>>

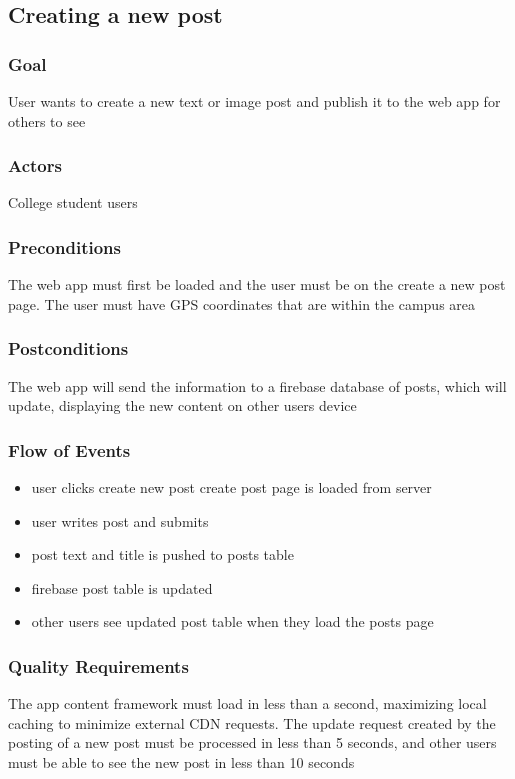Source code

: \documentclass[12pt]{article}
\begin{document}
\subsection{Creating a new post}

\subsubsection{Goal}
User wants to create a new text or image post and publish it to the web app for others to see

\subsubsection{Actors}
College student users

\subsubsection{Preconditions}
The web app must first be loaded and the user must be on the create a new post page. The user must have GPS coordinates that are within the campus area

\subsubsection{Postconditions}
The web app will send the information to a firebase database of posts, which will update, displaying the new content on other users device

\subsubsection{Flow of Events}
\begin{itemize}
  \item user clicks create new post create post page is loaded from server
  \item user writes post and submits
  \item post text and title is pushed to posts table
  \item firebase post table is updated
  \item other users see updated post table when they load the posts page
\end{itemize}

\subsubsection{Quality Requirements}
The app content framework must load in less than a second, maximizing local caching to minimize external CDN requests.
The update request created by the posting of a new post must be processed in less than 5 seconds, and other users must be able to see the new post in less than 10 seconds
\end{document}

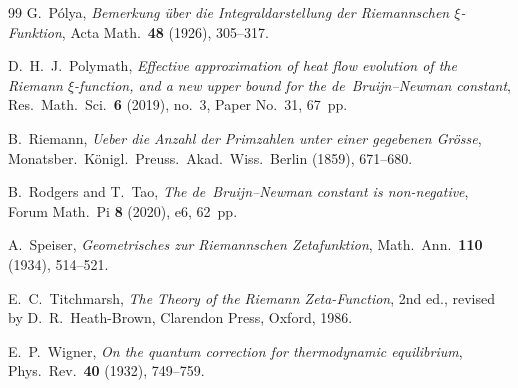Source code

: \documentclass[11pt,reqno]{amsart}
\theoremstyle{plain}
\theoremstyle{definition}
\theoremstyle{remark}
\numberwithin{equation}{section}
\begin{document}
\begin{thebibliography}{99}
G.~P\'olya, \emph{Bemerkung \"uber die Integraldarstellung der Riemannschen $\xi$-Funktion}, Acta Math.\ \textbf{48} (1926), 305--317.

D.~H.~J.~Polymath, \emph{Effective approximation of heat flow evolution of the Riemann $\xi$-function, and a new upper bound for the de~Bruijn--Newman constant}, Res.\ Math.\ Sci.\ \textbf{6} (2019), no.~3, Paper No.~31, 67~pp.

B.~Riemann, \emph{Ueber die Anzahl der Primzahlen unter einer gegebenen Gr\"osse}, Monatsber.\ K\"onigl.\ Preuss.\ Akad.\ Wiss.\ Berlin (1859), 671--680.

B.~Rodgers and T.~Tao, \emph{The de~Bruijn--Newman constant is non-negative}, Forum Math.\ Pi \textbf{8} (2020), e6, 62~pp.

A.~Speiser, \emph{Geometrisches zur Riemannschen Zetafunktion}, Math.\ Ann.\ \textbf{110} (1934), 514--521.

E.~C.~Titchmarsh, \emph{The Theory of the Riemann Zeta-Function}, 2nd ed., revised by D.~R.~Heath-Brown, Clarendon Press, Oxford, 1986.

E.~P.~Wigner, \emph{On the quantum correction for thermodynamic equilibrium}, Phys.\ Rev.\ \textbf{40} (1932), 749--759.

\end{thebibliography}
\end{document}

<<
>>

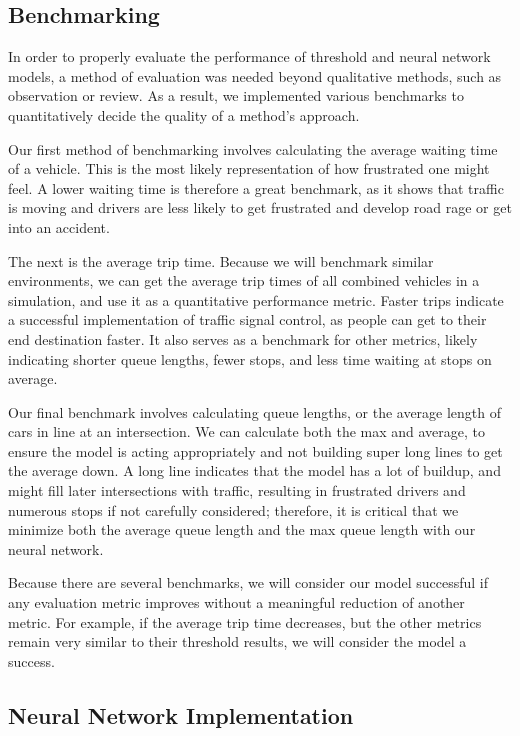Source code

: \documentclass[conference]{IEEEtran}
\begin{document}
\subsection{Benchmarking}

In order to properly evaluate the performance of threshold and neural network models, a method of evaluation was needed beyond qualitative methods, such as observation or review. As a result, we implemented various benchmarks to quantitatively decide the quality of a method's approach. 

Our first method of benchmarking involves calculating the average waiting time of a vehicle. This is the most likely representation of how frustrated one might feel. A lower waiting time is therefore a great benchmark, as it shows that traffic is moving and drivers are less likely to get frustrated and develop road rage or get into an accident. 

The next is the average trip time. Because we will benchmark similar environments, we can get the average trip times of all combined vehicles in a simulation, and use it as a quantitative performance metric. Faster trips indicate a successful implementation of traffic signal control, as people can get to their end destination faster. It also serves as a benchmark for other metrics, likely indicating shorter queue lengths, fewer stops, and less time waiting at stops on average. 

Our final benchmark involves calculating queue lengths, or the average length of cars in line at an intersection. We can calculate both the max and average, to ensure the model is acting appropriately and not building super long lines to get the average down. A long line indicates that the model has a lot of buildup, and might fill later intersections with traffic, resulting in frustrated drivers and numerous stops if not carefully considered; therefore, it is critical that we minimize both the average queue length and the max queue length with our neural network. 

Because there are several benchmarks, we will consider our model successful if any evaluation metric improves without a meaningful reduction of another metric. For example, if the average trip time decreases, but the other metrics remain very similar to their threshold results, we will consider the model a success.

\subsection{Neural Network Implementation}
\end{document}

<<

• _Work item_
Reproduce each line of the records in which the string "Bruijn" appears.

• _Result for this task_
D.~H.~J.~Polymath, \emph{Effective approximation of heat flow evolution of the Riemann $\xi$-function, and a new upper bound for the de~Bruijn--Newman constant}, Res.\ Math.\ Sci.\ \textbf{6} (2019), no.~3, Paper No.~31, 67~pp.
B.~Rodgers and T.~Tao, \emph{The de~Bruijn--Newman constant is non-negative}, Forum Math.\ Pi \textbf{8} (2020), e6, 62~pp.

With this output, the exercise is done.